Case Presentation:

A 72 year old man with esophageal adenocarcinoma presented with five days of progressive exertional dyspnea and a “grabbing” sensation in his chest. He had started FOLFOX two weeks prior to presentation for newly diagnosed metastases.

The patient’s exam was notable only for tachycardia and conjunctival pallor. Laboratory studies revealed a new anemia and thrombocytopenia. EKG had no ischemic changes and serial cardiac biomarkers were normal. CT angiogram of the chest was negative for pulmonary embolism. Further workup demonstrated a hemolytic anemia and the patient’s symptoms improved with blood transfusions. The blood smear showed rare schistocytes and multiple bite cells and a direct Coombs test was negative. The patient required daily blood transfusions, but his renal function and mental status remained unaffected. Plasmapheresis was considered, but an immunologically mediated process was felt to be unlikely.

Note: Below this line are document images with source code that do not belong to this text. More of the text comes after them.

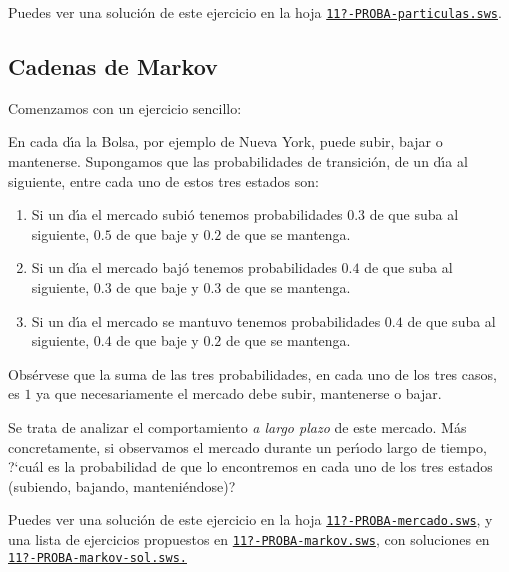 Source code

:  
 
 Puedes ver una soluci\'on de este ejercicio  en la hoja 
 \href{http://sage.mat.uam.es:8888/home/pub/??/}{\tt 11?-PROBA-particulas.sws}.
 

 

 \subsection{Cadenas de Markov}
Comenzamos con un ejercicio sencillo:

\begin{ejer}
En cada d\'{\i}a la Bolsa, por ejemplo de Nueva York, puede subir, bajar o
mantenerse. Supongamos que las probabilidades de transici\'on, de un d\'{\i}a al
siguiente,  entre cada uno de estos tres estados son:
\begin{enumerate}
 \item Si un d\'{\i}a el mercado subi\'o tenemos probabilidades
$0{.}3$ de que suba al siguiente, $0{.}5$ de que baje y $0{.}2$ de que se
mantenga.
\item Si un d\'{\i}a el mercado baj\'o tenemos probabilidades
$0{.}4$ de que suba al siguiente, $0{.}3$ de que baje y $0{.}3$ de que se
mantenga.
 
 \item Si un d\'{\i}a el mercado se mantuvo tenemos probabilidades
$0{.}4$ de que suba al siguiente, $0{.}4$ de que baje y $0{.}2$ de que se
mantenga.
\end{enumerate}

Obs\'ervese que la suma de las tres probabilidades, en cada uno de los tres
casos, es $1$ ya que necesariamente el mercado debe subir, mantenerse o bajar. 


Se trata de analizar el comportamiento {\itshape a largo plazo} de este mercado.
M\'as concretamente, si observamos el mercado durante un per\'{\i}odo largo de
tiempo, ?`cu\'al es la probabilidad de que lo encontremos en cada uno de los
tres estados (subiendo, bajando, manteni\'endose)?
\end{ejer}

Puedes ver una soluci\'on de este ejercicio  en la hoja 
 \href{http://sage.mat.uam.es:8888/home/pub/??/}{\tt 11?-PROBA-mercado.sws},
y una lista de ejercicios propuestos en 
\href{http://sage.mat.uam.es:8888/home/pub/??/}{\tt 11?-PROBA-markov.sws}, con
soluciones en 
\href{http://sage.mat.uam.es:8888/home/pub/??/}{\tt 11?-PROBA-markov-sol.sws.}

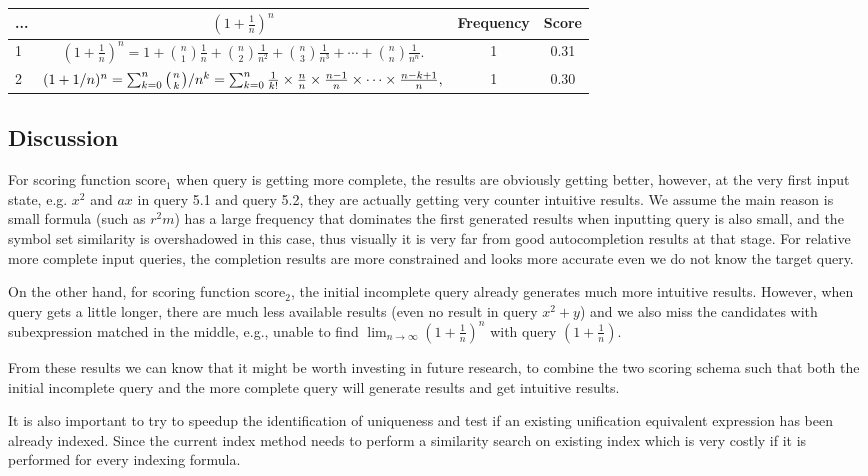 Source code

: \documentclass[12pt]{article} %
\begin{document}
\begin{center}
\begin{tabular}{lccc}
...  & $ (1+\frac 1 n)^n $ & Frequency & Score \\
\hline
 1 &  $ \left(1+\frac{1}{n}\right)^{n}=1+{n\choose 1}\frac{1}{n}+{n\choose 2}\frac{1}{n^{2}}+{n\choose 3}\frac{1}{n^{3}}+\cdots+{n\choose n}\frac{1}{n^{n}}.  $ & 1 & 0.31 \\
 2 &  $ (1+1/n)^{n}=\sum_{k=0}^{n}{\left({{n}\atop{k}}\right)}/n^{k}=\sum_{k=0}^{n}\frac{1}{k!}\times\frac{n}{n}\times\frac{n-1}{n}\times\cdots\times\frac{n-k+1}{n},  $ & 1 & 0.30 \\
\end{tabular}
\end{center}

\subsection{Discussion}
For scoring function $\text{score}_1$ when query is getting more complete, the results are obviously
getting better, however, at the very first input state, e.g. $x^2$ and $ax$ in query 5.1 and query 5.2, they are actually getting very counter intuitive results.
We assume the main reason is small formula (such as $r^2m$) has a large frequency that dominates the
first generated results when inputting query is also small, and the symbol set similarity is overshadowed in this case, thus visually it is very far from good autocompletion results at that stage.
For relative more complete input queries, the completion results are more constrained and looks more accurate even we do not know the target query.

On the other hand, for scoring function $\text{score}_2$, the initial incomplete query already generates much more intuitive results. However, when query gets a little longer, there are much less available results (even no result in query $x^2 + y$) and we also miss the candidates with subexpression matched in the middle, e.g., unable to find $\lim_{n\to\infty}\left(1+\frac{1}{n}\right)^{n}$ with query $(1+\frac 1 n)$.

From these results we can know that it might be worth investing in future research, to
combine the two scoring schema such that both the initial incomplete query and the more complete query will generate results and get intuitive results.

It is also important to try to speedup the identification of uniqueness and test if an existing unification equivalent expression has been already indexed. Since the current index method needs to perform a similarity search on existing index which is very costly if it is performed for every indexing formula.
\end{document}
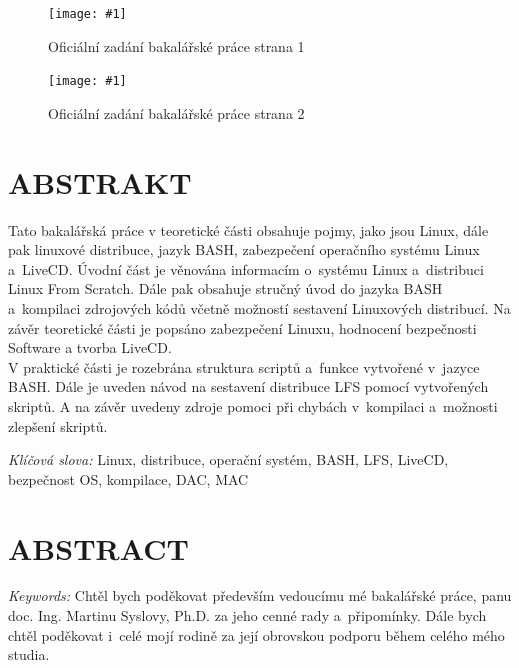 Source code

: \documentclass[a4paper,12pt]{article}
\newcommand{\nm}[1]{\clearpage\section*{\uppercase{#1}}}	%
\newcommand{\nns}[1]{\section*{\uppercase{#1}}}		%
\newcommand{\obr}[3]{%
	\begin{figure}[h]
	\center\texttt{[image: \#1]}
	\caption{#3}
	\end{figure}
	}
\newcommand{\ofZadani}[2]{%
	\begin{figure}[h]
	\center\texttt{[image: \#1]}
	\caption{#2}
	\end{figure}
	}
\begin{document}
\clearpage
\thispagestyle{empty}
\ofZadani{./img/ofZadani/ofZadaniStr1.png}{Oficiální zadání bakalářské práce strana 1}
\clearpage
\thispagestyle{empty}
\ofZadani{./img/ofZadani/ofZadaniStr2.png}{Oficiální zadání bakalářské práce strana 2}
\clearpage
\thispagestyle{empty}
\voffset=-1.61cm\evensidemargin=0.96cm\oddsidemargin=0.96cm\headsep=1cm\headheight=0.5cm\setlength{\parskip}{3pt}\textheight=248mm\textwidth=155mm
\nm{\uppercase{Abstrakt}}
\vspace{1cm}
Tato bakalářská práce v teoretické části obsahuje pojmy, jako jsou Linux, dále pak linuxové distribuce, jazyk BASH, zabezpečení operačního systému Linux a~LiveCD. Úvodní část je věnována informacím o~systému Linux a~distribuci Linux From Scratch. Dále pak obsahuje stručný úvod do jazyka BASH a~kompilaci zdrojových kódů včetně možností sestavení Linuxových distribucí. Na závěr teoretické části je popsáno zabezpečení Linuxu, hodnocení bezpečnosti Software a tvorba LiveCD.\\

V praktické části je rozebrána struktura scriptů a~funkce vytvořené v~jazyce BASH. Dále je uveden návod na sestavení distribuce LFS pomocí vytvořených skriptů. A na závěr uvedeny zdroje pomoci při chybách v~kompilaci a~možnosti zlepšení skriptů.
\vspace{1cm}

\emph{Klíčová slova:} Linux, distribuce, operační systém, BASH, LFS, LiveCD, bezpečnost OS, kompilace, DAC, MAC

\vspace{3cm}

\nns{\uppercase{Abstract}}

\vspace{1cm}

\emph{Keywords:}
\clearpage
\thispagestyle{empty}
Chtěl bych poděkovat především vedoucímu mé bakalářské práce, panu doc. Ing. Martinu Syslovy, Ph.D. za jeho cenné rady a~připomínky.
Dále bych chtěl poděkovat i~celé mojí rodině za její obrovskou podporu během celého mého studia.
\end{document}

On his third hospital day, the patient experienced an acute change in mental status. Clinical evaluation suggested a left hemispheric infarct, but tPA was held given thrombocytopenia. A subsequent CT angiogram of the brain was without vessel obstruction.  The patient subsequently seized, however, and remained persistently altered. MR of the brain found no metastatic disease or seizure focus. Pulse steroids were administered and plasmapheresis again considered, although not pursued. The patient’s mental status did not recover and his renal function began to decline. After discussion with the patient’s family and oncologist, his goals of care were transitioned towards comfort.

Discussion:

Hemolytic anemia is a common condition encountered by internist and one with a variety of etiologies. When evaluating hemolysis, physicians should always consider the broader and more dangerous thrombotic microangiopathies (TMAs) – particularly thrombotic thrombocytopenic purpura (TTP). This presentation was suggestive of a TMA, which can be subdivided into idiopathic (TTP), drug induced (DI-TMA), or malignancy induced (MI-TMA). Direct interpretation of the blood smear can steer the physician along the appropriate diagnostic path. Our patient’s smear and timing from infusions were less suggestive of an immunologic mediated DI-TMA and TTP was ruled out with negative ADAMTS13. These conditions are unfortunately the only forms of acquired TMA that benefit from plasmapheresis and steroids. The patient was diagnosed with MI-TMA with microthrombotic sequela, and he died three days after stopping supportive care.

Conclusions:

Hemolytic anemia is a common condition with a variety of causes, and is regularly seen on the medicine service. Thrombotic microangiopathy should always be considered in the differential of hemolytic anemia and a blood smear is an essential tool to aid in its diagnosis. Malignancy-induced thrombotic microangiopathy is a rare cause of hemolytic anemia that should be considered in patients suffering from oncologic disease.